*EXERCISE PROMPT*. Only one thing is required: the number of lines in the entries below that contain "summarize".

(Records excerpted from a collection)
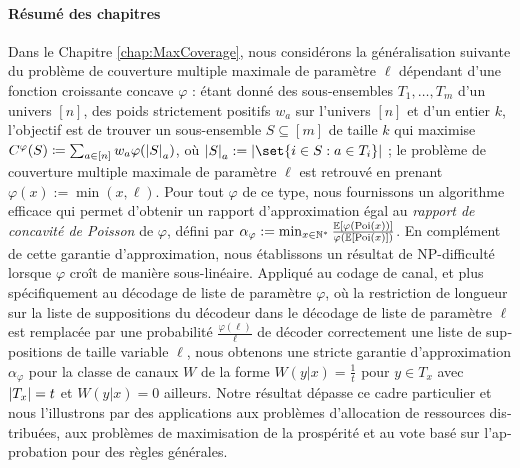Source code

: \begin{otherlanguage}{french}
\paragraph{Résumé des chapitres} Dans le Chapitre \ref{chap:MaxCoverage}, nous considérons la généralisation suivante du problème de couverture multiple maximale de paramètre $\ell$ dépendant d'une fonction croissante concave $\varphi$ : étant donné des sous-ensembles $T_1, \ldots, T_m$ d'un univers $[n]$, des poids strictement positifs $w_a$ sur l'univers $[n]$ et d'un entier $k$, l'objectif est de trouver un sous-ensemble $S \subseteq [m]$ de taille $k$ qui maximise $C^{\varphi}(S) \coloneqq \sum_{a \in [n]}w_a\varphi(\abs{S}_a)$, où $\abs{S}_a : = \abs{\set{i \in S : a \in T_i}}$ ; le problème de couverture multiple maximale de paramètre $\ell$ est retrouvé en prenant $\varphi(x) := \min(x,\ell)$. Pour tout $\varphi$ de ce type, nous fournissons un algorithme efficace qui permet d'obtenir un rapport d'approximation égal au \emph{rapport de concavité de Poisson} de $\varphi$, défini par $\alpha_{\varphi} := \min_{x \in \mathbb{N}^*} \frac{\mathbb{E}[\varphi(\operatorname{\text{Poi}}(x))]}{\varphi(\mathbb{E}[\operatorname{\text{Poi}}(x)])}$. En complément de cette garantie d'approximation, nous établissons un résultat de \textrm{NP}-difficulté lorsque $\varphi$ croît de manière sous-linéaire. Appliqué au codage de canal, et plus spécifiquement au décodage de liste de paramètre $\varphi$, où la restriction de longueur sur la liste de suppositions du décodeur dans le décodage de liste de paramètre $\ell$ est remplacée par une probabilité $\frac{\varphi(\ell)}{\ell}$ de décoder correctement une liste de suppositions de taille variable $\ell$, nous obtenons une stricte garantie d'approximation $\alpha_{\varphi}$ pour la classe de canaux $W$ de la forme $W(y|x) = \frac{1}{t}$ pour $y \in T_x$ avec $\abs{T_x}=t$ et $W(y|x) = 0$ ailleurs. Notre résultat dépasse ce cadre particulier et nous l'illustrons par des applications aux problèmes d'allocation de ressources distribuées, aux problèmes de maximisation de la prospérité et au vote basé sur l'approbation pour des règles générales.


\end{otherlanguage}
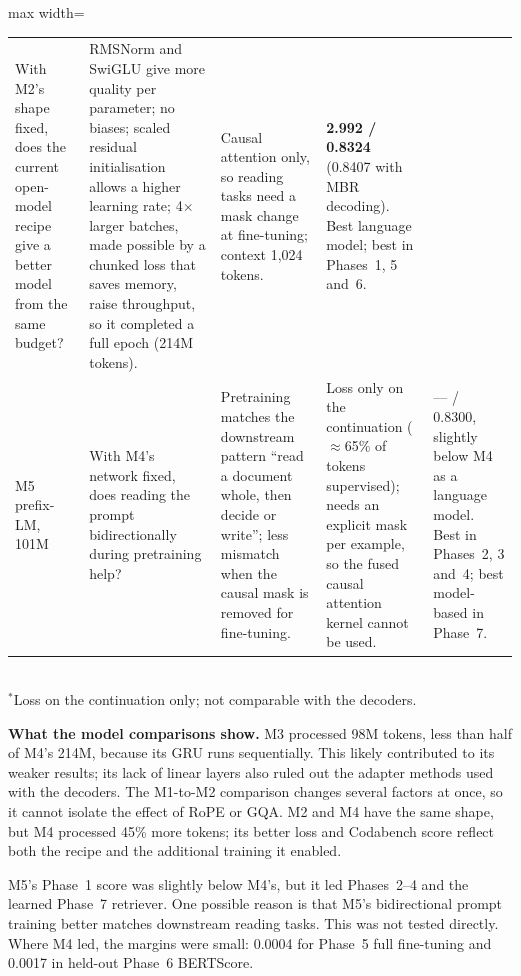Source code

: \documentclass[11pt, oneside]{article}
\begin{document}
\begin{table}[H]
\begin{adjustbox}{max width=\textwidth}
\begin{tabular}{>{\raggedright\arraybackslash}p{1.2cm}>{\raggedright\arraybackslash}p{3.2cm}>{\raggedright\arraybackslash}p{3.6cm}>{\raggedright\arraybackslash}p{3.6cm}>{\raggedright\arraybackslash}p{3.4cm}}
With M2's shape fixed, does the current open-model recipe give a better model from the same budget? &
RMSNorm and SwiGLU give more quality per parameter; no biases; scaled residual initialisation allows a higher learning
rate; 4$\times$ larger batches, made possible by a chunked loss that saves memory, raise throughput, so it completed a full epoch (214M tokens). &
Causal attention only, so reading tasks need a mask change at fine-tuning; context 1{,}024 tokens. &
\textbf{2.992 / 0.8324} (0.8407 with MBR decoding). Best language model; best in Phases~1, 5 and~6.\\
\addlinespace
M5 prefix-LM, 101M &
With M4's network fixed, does reading the prompt bidirectionally during pretraining help? &
Pretraining matches the downstream pattern ``read a document whole, then decide or write''; less mismatch when the
causal mask is removed for fine-tuning. &
Loss only on the continuation ($\approx$65\% of tokens supervised); needs an explicit mask per example, so the fused
causal attention kernel cannot be used. &
--- / 0.8300, slightly below M4 as a language model. Best in Phases~2, 3 and~4; best model-based in Phase~7.\\
\bottomrule
\end{tabular}
\end{adjustbox}
\\[1pt]{\footnotesize $^*$Loss on the continuation only; not comparable with the decoders.}
\end{table}

\textbf{What the model comparisons show.} M3 processed 98M tokens, less than half of M4's 214M, because its GRU
runs sequentially. This likely contributed to its weaker results; its lack of linear layers also ruled out the
adapter methods used with the decoders. The M1-to-M2 comparison changes several factors at once, so it cannot
isolate the effect of RoPE or GQA. M2 and M4 have the same shape, but M4 processed 45\% more tokens; its better
loss and Codabench score reflect both the recipe and the additional training it enabled.

M5's Phase~1 score was slightly below M4's, but it led Phases~2--4 and the learned Phase~7 retriever. One possible
reason is that M5's bidirectional prompt training better matches downstream reading tasks. This was not tested
directly. Where M4 led, the margins were small: 0.0004 for Phase~5 full fine-tuning and 0.0017 in held-out Phase~6
BERTScore.
\end{document}
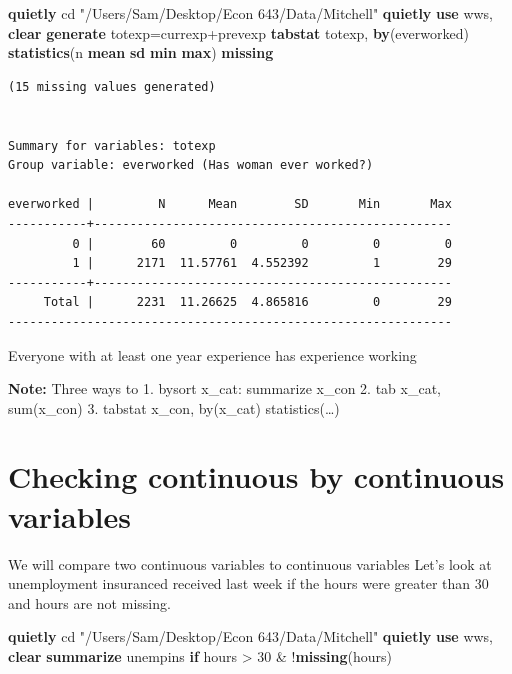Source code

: \documentclass[
]{book}
\newenvironment{Shaded}{\begin{snugshade}}{\end{snugshade}}
\newcommand{\FunctionTok}[1]{\textcolor[rgb]{0.13,0.29,0.53}{\textbf{#1}}}
\newcommand{\KeywordTok}[1]{\textcolor[rgb]{0.13,0.29,0.53}{\textbf{#1}}}
\newcommand{\NormalTok}[1]{#1}
\newcommand{\StringTok}[1]{\textcolor[rgb]{0.31,0.60,0.02}{#1}}
\begin{document}
\begin{Shaded}
\begin{Highlighting}[]
\KeywordTok{quietly}\NormalTok{ cd }\StringTok{"/Users/Sam/Desktop/Econ 643/Data/Mitchell"}
\KeywordTok{quietly} \KeywordTok{use}\NormalTok{ wws, }\KeywordTok{clear}
\KeywordTok{generate}\NormalTok{ totexp=currexp+prevexp}
\KeywordTok{tabstat}\NormalTok{ totexp, }\KeywordTok{by}\NormalTok{(everworked) }\KeywordTok{statistics}\NormalTok{(n }\KeywordTok{mean} \FunctionTok{sd} \FunctionTok{min} \FunctionTok{max}\NormalTok{) }\FunctionTok{missing}
\end{Highlighting}
\end{Shaded}

\begin{verbatim}
(15 missing values generated)


Summary for variables: totexp
Group variable: everworked (Has woman ever worked?)

everworked |         N      Mean        SD       Min       Max
-----------+--------------------------------------------------
         0 |        60         0         0         0         0
         1 |      2171  11.57761  4.552392         1        29
-----------+--------------------------------------------------
     Total |      2231  11.26625  4.865816         0        29
--------------------------------------------------------------
\end{verbatim}

Everyone with at least one year experience has experience working

\textbf{Note:}
Three ways to
1. bysort x\_cat: summarize x\_con
2. tab x\_cat, sum(x\_con)
3. tabstat x\_con, by(x\_cat) statistics(\ldots)

\section{Checking continuous by continuous variables}\label{checking-continuous-by-continuous-variables}

We will compare two continuous variables to continuous variables Let's look at unemployment insuranced received last week if the hours were greater than 30 and hours are not missing.

\begin{Shaded}
\begin{Highlighting}[]
\KeywordTok{quietly}\NormalTok{ cd }\StringTok{"/Users/Sam/Desktop/Econ 643/Data/Mitchell"}
\KeywordTok{quietly} \KeywordTok{use}\NormalTok{ wws, }\KeywordTok{clear}
\KeywordTok{summarize}\NormalTok{ unempins }\KeywordTok{if}\NormalTok{ hours \textgreater{} 30 \& !}\FunctionTok{missing}\NormalTok{(hours)}
\end{Highlighting}
\end{Shaded}
\end{document}

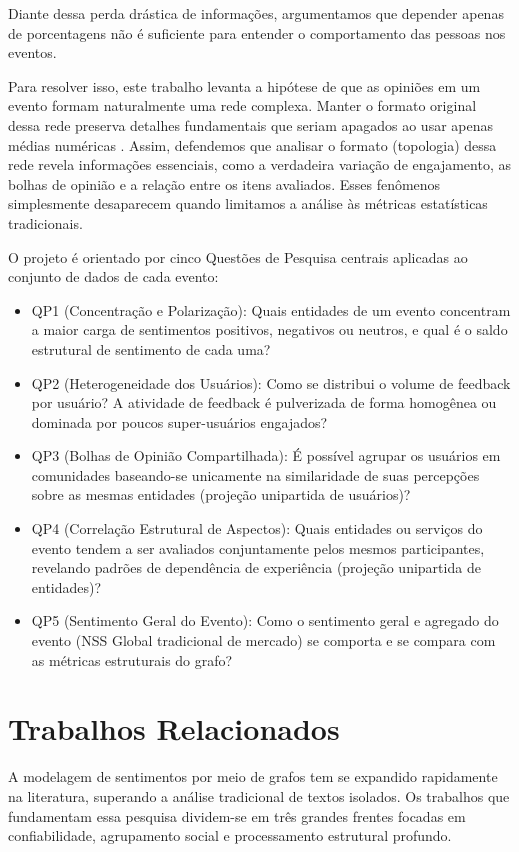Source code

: \documentclass[sigconf]{webmedia}
\begin{document}
Diante dessa perda drástica de informações, argumentamos que depender apenas de porcentagens não é suficiente para entender o comportamento das pessoas nos eventos. 

Para resolver isso, este trabalho levanta a hipótese de que as opiniões em um evento formam naturalmente uma rede complexa. Manter o formato original dessa rede preserva detalhes fundamentais que seriam apagados ao usar apenas médias numéricas \cite{huang2021, gu2024}. Assim, defendemos que analisar o formato (topologia) dessa rede revela informações essenciais, como a verdadeira variação de engajamento, as bolhas de opinião e a relação entre os itens avaliados. Esses fenômenos simplesmente desaparecem quando limitamos a análise às métricas estatísticas tradicionais.

O projeto é orientado por cinco Questões de Pesquisa centrais aplicadas ao conjunto de dados de cada evento:
\begin{itemize}
    \item QP1 (Concentração e Polarização): Quais entidades de um evento concentram a maior carga de sentimentos positivos, negativos ou neutros, e qual é o saldo estrutural de sentimento de cada uma?
    \item QP2 (Heterogeneidade dos Usuários): Como se distribui o volume de feedback por usuário? A atividade de feedback é pulverizada de forma homogênea ou dominada por poucos super-usuários engajados?
    \item QP3 (Bolhas de Opinião Compartilhada): É possível agrupar os usuários em comunidades baseando-se unicamente na similaridade de suas percepções sobre as mesmas entidades (projeção unipartida de usuários)?
    \item QP4 (Correlação Estrutural de Aspectos): Quais entidades ou serviços do evento tendem a ser avaliados conjuntamente pelos mesmos participantes, revelando padrões de dependência de experiência (projeção unipartida de entidades)?
    \item QP5 (Sentimento Geral do Evento): Como o sentimento geral e agregado do evento (NSS Global tradicional de mercado) se comporta e se compara com as métricas estruturais do grafo?
\end{itemize}

\section{Trabalhos Relacionados}

A modelagem de sentimentos por meio de grafos tem se expandido rapidamente na literatura, superando a análise tradicional de textos isolados. Os trabalhos que fundamentam essa pesquisa dividem-se em três grandes frentes focadas em confiabilidade, agrupamento social e processamento estrutural profundo.
\end{document}
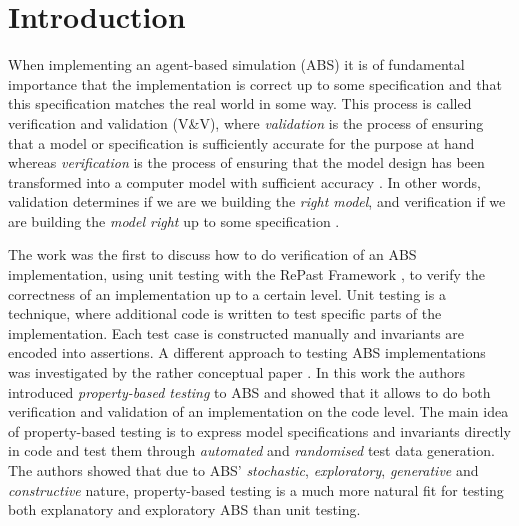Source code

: \section{Introduction}
\label{sec:introduction}
When implementing an agent-based simulation (ABS) it is of fundamental importance that the implementation is correct up to some specification and that this specification matches the real world in some way. This process is called verification and validation (V\&V), where \textit{validation} is the process of ensuring that a model or specification is sufficiently accurate for the purpose at hand whereas \textit{verification} is the process of ensuring that the model design has been transformed into a computer model with sufficient accuracy \cite{robinson_simulation:_2014}. In other words, validation determines if we are we building the \textit{right model}, and verification if we are building the \textit{model right} up to some specification \cite{balci_verification_1998}.

The work \cite{collier_test-driven_2013} was the first to discuss how to do verification of an ABS implementation, using unit testing with the RePast Framework \cite{north_complex_2013}, to verify the correctness of an implementation up to a certain level. Unit testing is a technique, where additional code is written to test specific parts of the implementation. Each test case is constructed manually and invariants are encoded into assertions. A different approach to testing ABS implementations was investigated by the rather conceptual paper \cite{thaler_show_2019}. In this work the authors introduced \textit{property-based testing} to ABS and showed that it allows to do both verification and validation of an implementation on the code level. The main idea of property-based testing is to express model specifications and invariants directly in code and test them through \textit{automated} and \textit{randomised} test data generation. The authors showed that due to ABS' \textit{stochastic}, \textit{exploratory}, \textit{generative} and \textit{constructive} nature, property-based testing is a much more natural fit for testing both explanatory and exploratory ABS than unit testing.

*TASK OUTPUT*. 2